Input Block Start

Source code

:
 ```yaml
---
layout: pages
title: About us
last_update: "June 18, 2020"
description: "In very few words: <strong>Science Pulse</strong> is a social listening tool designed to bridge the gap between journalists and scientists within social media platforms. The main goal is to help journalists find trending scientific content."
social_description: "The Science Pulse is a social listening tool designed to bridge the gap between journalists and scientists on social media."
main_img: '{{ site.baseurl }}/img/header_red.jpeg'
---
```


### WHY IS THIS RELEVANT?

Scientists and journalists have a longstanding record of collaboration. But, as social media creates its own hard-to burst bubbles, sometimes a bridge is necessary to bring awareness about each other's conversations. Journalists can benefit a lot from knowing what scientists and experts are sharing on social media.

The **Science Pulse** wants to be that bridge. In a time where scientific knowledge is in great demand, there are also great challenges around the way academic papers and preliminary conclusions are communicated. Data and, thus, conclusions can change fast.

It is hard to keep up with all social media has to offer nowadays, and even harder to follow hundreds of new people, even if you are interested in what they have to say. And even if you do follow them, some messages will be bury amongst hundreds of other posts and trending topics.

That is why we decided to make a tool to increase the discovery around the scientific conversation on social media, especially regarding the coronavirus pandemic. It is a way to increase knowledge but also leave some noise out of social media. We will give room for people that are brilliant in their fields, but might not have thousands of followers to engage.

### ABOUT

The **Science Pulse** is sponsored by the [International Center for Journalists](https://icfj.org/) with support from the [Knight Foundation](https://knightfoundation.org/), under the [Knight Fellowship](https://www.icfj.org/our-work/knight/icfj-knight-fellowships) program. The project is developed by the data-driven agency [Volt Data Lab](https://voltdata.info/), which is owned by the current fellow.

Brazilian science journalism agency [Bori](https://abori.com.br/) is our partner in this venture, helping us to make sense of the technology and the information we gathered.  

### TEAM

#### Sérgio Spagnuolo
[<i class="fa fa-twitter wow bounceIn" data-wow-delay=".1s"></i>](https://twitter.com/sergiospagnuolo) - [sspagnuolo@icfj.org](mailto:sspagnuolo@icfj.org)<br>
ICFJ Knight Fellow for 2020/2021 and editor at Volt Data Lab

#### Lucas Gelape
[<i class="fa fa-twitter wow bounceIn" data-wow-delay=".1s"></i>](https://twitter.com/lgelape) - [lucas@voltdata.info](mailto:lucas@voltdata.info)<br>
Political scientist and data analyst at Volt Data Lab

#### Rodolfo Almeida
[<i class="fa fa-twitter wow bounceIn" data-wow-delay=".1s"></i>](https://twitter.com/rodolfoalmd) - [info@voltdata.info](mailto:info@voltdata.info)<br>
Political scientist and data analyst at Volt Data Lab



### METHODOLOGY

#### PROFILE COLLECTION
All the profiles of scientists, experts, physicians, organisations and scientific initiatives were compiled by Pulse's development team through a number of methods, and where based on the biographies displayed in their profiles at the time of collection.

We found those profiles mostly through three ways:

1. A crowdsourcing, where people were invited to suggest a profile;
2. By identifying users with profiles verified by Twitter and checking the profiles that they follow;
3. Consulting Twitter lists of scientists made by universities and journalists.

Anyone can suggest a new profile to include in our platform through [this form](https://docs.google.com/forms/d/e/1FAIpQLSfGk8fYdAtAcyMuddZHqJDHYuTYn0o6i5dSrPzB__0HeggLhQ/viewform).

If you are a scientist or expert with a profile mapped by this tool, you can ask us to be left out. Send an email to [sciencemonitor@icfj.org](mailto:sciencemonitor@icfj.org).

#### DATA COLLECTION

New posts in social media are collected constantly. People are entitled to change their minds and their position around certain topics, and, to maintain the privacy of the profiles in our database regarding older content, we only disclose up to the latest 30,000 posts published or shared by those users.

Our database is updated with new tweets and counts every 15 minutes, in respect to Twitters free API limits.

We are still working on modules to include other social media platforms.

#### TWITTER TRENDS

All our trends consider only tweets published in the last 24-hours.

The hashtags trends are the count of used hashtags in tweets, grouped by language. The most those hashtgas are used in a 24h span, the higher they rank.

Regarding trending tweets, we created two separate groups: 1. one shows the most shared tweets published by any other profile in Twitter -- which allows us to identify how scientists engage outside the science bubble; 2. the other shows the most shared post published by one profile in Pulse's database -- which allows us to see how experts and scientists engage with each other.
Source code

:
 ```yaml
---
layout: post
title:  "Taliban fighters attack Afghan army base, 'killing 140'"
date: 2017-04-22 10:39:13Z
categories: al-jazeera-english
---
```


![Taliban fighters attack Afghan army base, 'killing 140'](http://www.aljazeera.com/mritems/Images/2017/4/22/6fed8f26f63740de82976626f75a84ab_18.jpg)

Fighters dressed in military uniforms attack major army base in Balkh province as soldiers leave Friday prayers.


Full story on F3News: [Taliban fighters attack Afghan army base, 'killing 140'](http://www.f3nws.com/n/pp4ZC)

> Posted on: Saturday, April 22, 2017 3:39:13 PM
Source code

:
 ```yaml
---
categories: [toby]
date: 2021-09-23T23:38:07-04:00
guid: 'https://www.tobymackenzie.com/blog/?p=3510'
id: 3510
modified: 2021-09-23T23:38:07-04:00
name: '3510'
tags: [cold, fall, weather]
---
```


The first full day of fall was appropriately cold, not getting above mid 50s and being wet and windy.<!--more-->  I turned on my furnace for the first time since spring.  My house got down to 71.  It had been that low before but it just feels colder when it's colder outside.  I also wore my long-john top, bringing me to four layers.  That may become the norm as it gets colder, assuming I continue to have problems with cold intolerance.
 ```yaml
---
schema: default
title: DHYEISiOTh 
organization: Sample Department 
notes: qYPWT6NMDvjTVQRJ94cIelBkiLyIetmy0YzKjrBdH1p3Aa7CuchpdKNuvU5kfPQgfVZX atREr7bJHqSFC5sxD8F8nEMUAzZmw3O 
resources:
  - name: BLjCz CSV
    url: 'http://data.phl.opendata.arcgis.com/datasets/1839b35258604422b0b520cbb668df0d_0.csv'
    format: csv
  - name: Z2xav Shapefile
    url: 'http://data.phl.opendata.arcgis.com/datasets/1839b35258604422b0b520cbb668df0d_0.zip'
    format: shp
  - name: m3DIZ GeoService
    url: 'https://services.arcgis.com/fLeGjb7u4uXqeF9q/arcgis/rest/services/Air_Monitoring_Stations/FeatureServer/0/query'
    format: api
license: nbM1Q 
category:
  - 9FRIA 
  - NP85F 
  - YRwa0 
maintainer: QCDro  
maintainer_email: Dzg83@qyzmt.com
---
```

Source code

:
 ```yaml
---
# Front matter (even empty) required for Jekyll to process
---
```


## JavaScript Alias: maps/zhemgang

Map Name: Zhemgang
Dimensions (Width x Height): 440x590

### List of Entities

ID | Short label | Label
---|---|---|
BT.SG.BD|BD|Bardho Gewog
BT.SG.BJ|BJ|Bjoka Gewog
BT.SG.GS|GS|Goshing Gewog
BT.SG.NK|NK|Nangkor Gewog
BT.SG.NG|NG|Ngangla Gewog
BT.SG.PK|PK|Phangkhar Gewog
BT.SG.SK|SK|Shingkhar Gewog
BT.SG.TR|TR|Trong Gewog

Input Block End

**Problem details**. In the records above, find each line that mentions the word "categories", and copy it.

**Answer to this task**.
categories: al-jazeera-english
categories: [toby]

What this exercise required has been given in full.